Dataset entries:
· · · · · · ·

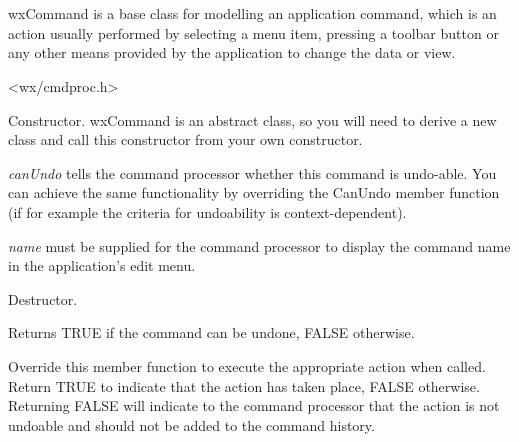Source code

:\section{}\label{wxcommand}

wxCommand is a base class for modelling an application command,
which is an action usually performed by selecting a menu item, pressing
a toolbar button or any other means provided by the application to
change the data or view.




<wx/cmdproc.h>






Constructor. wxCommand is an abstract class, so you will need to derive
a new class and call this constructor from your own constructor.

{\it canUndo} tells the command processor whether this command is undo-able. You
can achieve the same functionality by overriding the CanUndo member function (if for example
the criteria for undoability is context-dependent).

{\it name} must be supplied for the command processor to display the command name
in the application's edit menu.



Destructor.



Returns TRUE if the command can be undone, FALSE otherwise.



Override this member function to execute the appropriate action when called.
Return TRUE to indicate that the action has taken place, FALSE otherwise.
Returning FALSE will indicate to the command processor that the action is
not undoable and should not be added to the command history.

· · · · · · ·

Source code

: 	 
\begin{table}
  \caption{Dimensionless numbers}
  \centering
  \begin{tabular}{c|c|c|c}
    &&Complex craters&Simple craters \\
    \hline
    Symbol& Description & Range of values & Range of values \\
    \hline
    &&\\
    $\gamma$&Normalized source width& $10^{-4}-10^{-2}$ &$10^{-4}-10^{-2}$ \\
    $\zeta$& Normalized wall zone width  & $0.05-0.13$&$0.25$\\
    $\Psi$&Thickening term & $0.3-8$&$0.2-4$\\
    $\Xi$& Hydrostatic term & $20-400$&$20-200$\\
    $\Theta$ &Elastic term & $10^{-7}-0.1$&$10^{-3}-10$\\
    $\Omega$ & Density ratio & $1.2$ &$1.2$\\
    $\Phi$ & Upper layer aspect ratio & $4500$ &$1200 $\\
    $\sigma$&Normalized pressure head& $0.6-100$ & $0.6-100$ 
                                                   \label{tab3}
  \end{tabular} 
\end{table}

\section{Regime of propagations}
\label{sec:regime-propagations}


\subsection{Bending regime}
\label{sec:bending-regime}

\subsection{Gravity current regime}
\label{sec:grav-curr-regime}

· · · · · · ·

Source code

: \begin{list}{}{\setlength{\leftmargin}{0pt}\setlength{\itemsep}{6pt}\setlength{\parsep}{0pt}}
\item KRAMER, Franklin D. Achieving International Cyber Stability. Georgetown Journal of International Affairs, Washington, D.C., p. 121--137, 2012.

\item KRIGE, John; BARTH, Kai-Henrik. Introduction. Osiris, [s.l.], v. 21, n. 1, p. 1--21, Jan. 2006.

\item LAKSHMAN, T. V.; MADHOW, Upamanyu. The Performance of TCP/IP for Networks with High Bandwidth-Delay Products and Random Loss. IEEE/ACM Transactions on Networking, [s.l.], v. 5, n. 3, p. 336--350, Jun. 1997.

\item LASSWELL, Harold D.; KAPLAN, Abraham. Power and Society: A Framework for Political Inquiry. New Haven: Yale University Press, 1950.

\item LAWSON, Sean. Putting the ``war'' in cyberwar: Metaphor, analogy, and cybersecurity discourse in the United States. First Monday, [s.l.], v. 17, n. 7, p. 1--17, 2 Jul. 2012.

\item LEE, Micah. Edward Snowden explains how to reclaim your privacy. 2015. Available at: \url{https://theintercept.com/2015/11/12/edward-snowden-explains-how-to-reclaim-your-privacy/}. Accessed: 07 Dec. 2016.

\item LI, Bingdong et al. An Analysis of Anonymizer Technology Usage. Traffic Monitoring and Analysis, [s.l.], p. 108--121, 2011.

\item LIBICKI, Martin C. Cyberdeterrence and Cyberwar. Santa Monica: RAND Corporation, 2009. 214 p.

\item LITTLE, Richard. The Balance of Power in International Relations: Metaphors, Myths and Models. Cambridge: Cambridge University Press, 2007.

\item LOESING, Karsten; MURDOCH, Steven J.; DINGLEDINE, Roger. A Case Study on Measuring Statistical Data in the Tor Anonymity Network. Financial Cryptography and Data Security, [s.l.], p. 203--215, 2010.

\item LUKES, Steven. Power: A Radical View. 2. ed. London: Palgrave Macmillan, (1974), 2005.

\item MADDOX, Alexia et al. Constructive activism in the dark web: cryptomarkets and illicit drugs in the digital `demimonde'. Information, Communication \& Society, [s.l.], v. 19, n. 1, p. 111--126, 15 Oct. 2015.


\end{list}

· · · · · · ·

Your instructions: Go through the data and show every line where "TRUE" occurs.

Expected answer:
Returns TRUE if the command can be undone, FALSE otherwise.
Return TRUE to indicate that the action has taken place, FALSE otherwise.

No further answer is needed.